Assigned task:
Beginning with the line that includes "[Application Performance and" and ending with the last line, print the records exactly, leaving every picture out.
• • • • •
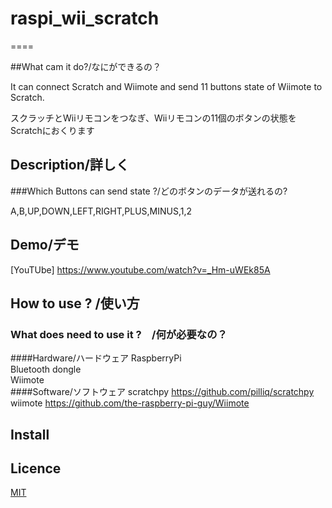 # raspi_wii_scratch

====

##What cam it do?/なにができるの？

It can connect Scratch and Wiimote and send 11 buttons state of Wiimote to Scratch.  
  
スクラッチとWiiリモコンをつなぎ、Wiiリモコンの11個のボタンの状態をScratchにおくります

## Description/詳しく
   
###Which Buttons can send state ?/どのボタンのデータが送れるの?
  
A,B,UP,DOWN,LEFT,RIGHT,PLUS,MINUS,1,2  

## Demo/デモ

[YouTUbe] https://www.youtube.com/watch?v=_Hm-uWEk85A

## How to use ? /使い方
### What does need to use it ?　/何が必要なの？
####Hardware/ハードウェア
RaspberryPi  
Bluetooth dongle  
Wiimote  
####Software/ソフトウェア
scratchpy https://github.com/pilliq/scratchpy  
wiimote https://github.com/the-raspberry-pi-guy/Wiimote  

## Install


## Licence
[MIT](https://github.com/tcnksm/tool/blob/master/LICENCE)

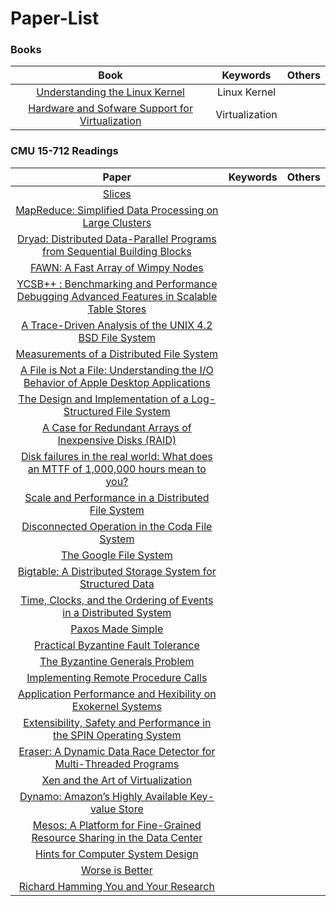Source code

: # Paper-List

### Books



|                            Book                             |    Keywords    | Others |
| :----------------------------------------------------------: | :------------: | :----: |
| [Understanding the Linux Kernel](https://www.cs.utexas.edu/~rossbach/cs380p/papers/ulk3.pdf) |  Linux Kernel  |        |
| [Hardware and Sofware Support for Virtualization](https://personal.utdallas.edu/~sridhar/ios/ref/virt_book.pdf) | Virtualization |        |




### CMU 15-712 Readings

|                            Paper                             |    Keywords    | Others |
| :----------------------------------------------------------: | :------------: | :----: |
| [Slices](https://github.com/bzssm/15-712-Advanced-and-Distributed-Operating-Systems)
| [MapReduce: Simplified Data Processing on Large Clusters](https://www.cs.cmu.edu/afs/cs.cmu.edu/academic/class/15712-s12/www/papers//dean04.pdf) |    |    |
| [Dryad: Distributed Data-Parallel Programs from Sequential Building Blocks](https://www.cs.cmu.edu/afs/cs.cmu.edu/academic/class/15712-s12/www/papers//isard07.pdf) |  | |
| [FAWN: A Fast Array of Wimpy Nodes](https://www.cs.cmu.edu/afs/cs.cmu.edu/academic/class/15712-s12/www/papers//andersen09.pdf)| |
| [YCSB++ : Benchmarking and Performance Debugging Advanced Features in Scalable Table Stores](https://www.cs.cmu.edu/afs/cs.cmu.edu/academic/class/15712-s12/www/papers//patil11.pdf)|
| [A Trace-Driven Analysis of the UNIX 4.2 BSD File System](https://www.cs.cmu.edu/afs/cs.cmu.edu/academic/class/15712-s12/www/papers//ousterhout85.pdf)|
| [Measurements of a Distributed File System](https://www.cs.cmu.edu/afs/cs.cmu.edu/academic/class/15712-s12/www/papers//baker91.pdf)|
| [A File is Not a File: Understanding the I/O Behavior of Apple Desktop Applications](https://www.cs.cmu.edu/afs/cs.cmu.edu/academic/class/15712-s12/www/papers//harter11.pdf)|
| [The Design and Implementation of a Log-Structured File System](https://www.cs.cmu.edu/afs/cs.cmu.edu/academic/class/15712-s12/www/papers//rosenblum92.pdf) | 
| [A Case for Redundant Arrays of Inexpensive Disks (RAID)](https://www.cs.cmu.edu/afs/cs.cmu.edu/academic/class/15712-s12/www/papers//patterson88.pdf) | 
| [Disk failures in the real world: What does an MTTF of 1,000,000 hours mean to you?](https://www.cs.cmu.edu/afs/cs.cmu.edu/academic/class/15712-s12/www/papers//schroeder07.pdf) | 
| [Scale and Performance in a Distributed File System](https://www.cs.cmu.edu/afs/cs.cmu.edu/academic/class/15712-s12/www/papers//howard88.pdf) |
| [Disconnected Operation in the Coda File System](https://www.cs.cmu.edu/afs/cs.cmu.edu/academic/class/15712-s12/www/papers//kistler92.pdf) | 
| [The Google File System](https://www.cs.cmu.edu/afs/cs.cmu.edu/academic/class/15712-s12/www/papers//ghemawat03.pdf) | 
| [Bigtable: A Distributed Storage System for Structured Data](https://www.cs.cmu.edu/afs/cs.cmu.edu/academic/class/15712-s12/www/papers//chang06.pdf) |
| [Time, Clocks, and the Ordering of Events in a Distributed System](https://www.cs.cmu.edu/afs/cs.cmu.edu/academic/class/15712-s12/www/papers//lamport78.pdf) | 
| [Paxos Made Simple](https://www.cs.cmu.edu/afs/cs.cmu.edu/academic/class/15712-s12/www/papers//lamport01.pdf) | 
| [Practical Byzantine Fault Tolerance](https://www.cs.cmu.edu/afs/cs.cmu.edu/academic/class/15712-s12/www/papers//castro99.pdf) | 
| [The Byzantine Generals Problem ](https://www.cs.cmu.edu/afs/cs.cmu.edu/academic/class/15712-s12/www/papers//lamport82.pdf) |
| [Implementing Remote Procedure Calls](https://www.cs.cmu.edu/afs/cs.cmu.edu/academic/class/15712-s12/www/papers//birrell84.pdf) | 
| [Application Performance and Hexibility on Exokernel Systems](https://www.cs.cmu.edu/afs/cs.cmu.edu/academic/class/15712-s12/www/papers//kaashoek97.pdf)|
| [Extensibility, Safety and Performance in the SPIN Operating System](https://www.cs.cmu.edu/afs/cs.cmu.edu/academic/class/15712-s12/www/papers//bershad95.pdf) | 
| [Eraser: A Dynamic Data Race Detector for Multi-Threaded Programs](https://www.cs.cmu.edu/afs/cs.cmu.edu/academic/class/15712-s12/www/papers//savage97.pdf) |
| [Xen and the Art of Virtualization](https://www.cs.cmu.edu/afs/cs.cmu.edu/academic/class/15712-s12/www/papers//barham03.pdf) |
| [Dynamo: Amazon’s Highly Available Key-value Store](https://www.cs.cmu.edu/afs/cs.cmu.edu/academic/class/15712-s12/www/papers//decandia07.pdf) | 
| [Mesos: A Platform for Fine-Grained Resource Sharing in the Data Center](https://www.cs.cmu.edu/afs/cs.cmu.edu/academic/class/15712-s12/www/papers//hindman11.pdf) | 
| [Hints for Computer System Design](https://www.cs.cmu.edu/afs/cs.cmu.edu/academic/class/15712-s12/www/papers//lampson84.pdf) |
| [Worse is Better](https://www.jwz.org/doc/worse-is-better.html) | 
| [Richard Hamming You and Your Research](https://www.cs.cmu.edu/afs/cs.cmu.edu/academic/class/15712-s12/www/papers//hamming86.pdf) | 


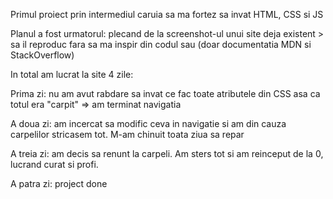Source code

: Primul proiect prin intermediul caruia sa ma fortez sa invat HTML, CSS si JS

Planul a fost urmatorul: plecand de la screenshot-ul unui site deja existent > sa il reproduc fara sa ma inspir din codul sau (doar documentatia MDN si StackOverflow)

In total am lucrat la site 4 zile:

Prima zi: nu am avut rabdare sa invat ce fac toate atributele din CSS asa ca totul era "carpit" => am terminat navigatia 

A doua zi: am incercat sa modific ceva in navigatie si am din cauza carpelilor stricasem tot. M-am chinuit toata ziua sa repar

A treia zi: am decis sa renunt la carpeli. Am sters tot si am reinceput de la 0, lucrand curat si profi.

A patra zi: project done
• • • • •
Output of the exercise:
| [Application Performance and Hexibility on Exokernel Systems](https://www.cs.cmu.edu/afs/cs.cmu.edu/academic/class/15712-s12/www/papers//kaashoek97.pdf)|
| [Extensibility, Safety and Performance in the SPIN Operating System](https://www.cs.cmu.edu/afs/cs.cmu.edu/academic/class/15712-s12/www/papers//bershad95.pdf) | 
| [Eraser: A Dynamic Data Race Detector for Multi-Threaded Programs](https://www.cs.cmu.edu/afs/cs.cmu.edu/academic/class/15712-s12/www/papers//savage97.pdf) |
| [Xen and the Art of Virtualization](https://www.cs.cmu.edu/afs/cs.cmu.edu/academic/class/15712-s12/www/papers//barham03.pdf) |
| [Dynamo: Amazon’s Highly Available Key-value Store](https://www.cs.cmu.edu/afs/cs.cmu.edu/academic/class/15712-s12/www/papers//decandia07.pdf) | 
| [Mesos: A Platform for Fine-Grained Resource Sharing in the Data Center](https://www.cs.cmu.edu/afs/cs.cmu.edu/academic/class/15712-s12/www/papers//hindman11.pdf) | 
| [Hints for Computer System Design](https://www.cs.cmu.edu/afs/cs.cmu.edu/academic/class/15712-s12/www/papers//lampson84.pdf) |
| [Worse is Better](https://www.jwz.org/doc/worse-is-better.html) | 
| [Richard Hamming You and Your Research](https://www.cs.cmu.edu/afs/cs.cmu.edu/academic/class/15712-s12/www/papers//hamming86.pdf) | 


Source code

: Primul proiect prin intermediul caruia sa ma fortez sa invat HTML, CSS si JS

Planul a fost urmatorul: plecand de la screenshot-ul unui site deja existent > sa il reproduc fara sa ma inspir din codul sau (doar documentatia MDN si StackOverflow)

In total am lucrat la site 4 zile:

Prima zi: nu am avut rabdare sa invat ce fac toate atributele din CSS asa ca totul era "carpit" => am terminat navigatia 

A doua zi: am incercat sa modific ceva in navigatie si am din cauza carpelilor stricasem tot. M-am chinuit toata ziua sa repar

A treia zi: am decis sa renunt la carpeli. Am sters tot si am reinceput de la 0, lucrand curat si profi.

A patra zi: project done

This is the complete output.